• [INSTRUCTIONS TO FOLLOW] When a line of the entries contains the word "because", report that line.

|---|

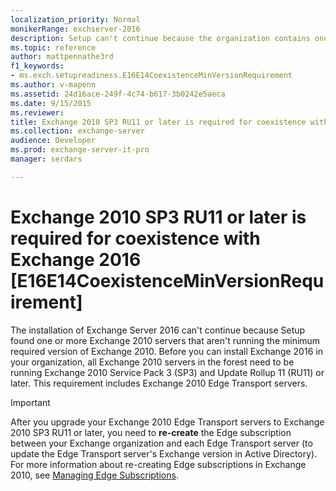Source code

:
 ```yaml
---
localization_priority: Normal
monikerRange: exchserver-2016
description: Setup can't continue because the organization contains one or more Exchange 2010 servers that aren't running the minimum required version of Exchange.
ms.topic: reference
author: mattpennathe3rd
f1_keywords:
- ms.exch.setupreadiness.E16E14CoexistenceMinVersionRequirement
ms.author: v-mapenn
ms.assetid: 24d16ace-249f-4c74-b617-3b0242e5aeca
ms.date: 9/15/2015
ms.reviewer: 
title: Exchange 2010 SP3 RU11 or later is required for coexistence with Exchange 2016 [E16E14CoexistenceMinVersionRequirement]
ms.collection: exchange-server
audience: Developer
ms.prod: exchange-server-it-pro
manager: serdars

---
```


# Exchange 2010 SP3 RU11 or later is required for coexistence with Exchange 2016 [E16E14CoexistenceMinVersionRequirement]

The installation of Exchange Server 2016 can't continue because Setup found one or more Exchange 2010 servers that aren't running the minimum required version of Exchange 2010. Before you can install Exchange 2016 in your organization, all Exchange 2010 servers in the forest need to be running Exchange 2010 Service Pack 3 (SP3) and Update Rollup 11 (RU11) or later. This requirement includes Exchange 2010 Edge Transport servers.

> [!IMPORTANT]
> After you upgrade your Exchange 2010 Edge Transport servers to Exchange 2010 SP3 RU11 or later, you need to **re-create** the Edge subscription between your Exchange organization and each Edge Transport server (to update the Edge Transport server's Exchange version in Active Directory). For more information about re-creating Edge subscriptions in Exchange 2010, see [Managing Edge Subscriptions](https://go.microsoft.com/fwlink/p/?LinkId=269724).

|---|

• [RESPONSE]
description: Setup can't continue because the organization contains one or more Exchange 2010 servers that aren't running the minimum required version of Exchange.
The installation of Exchange Server 2016 can't continue because Setup found one or more Exchange 2010 servers that aren't running the minimum required version of Exchange 2010. Before you can install Exchange 2016 in your organization, all Exchange 2010 servers in the forest need to be running Exchange 2010 Service Pack 3 (SP3) and Update Rollup 11 (RU11) or later. This requirement includes Exchange 2010 Edge Transport servers.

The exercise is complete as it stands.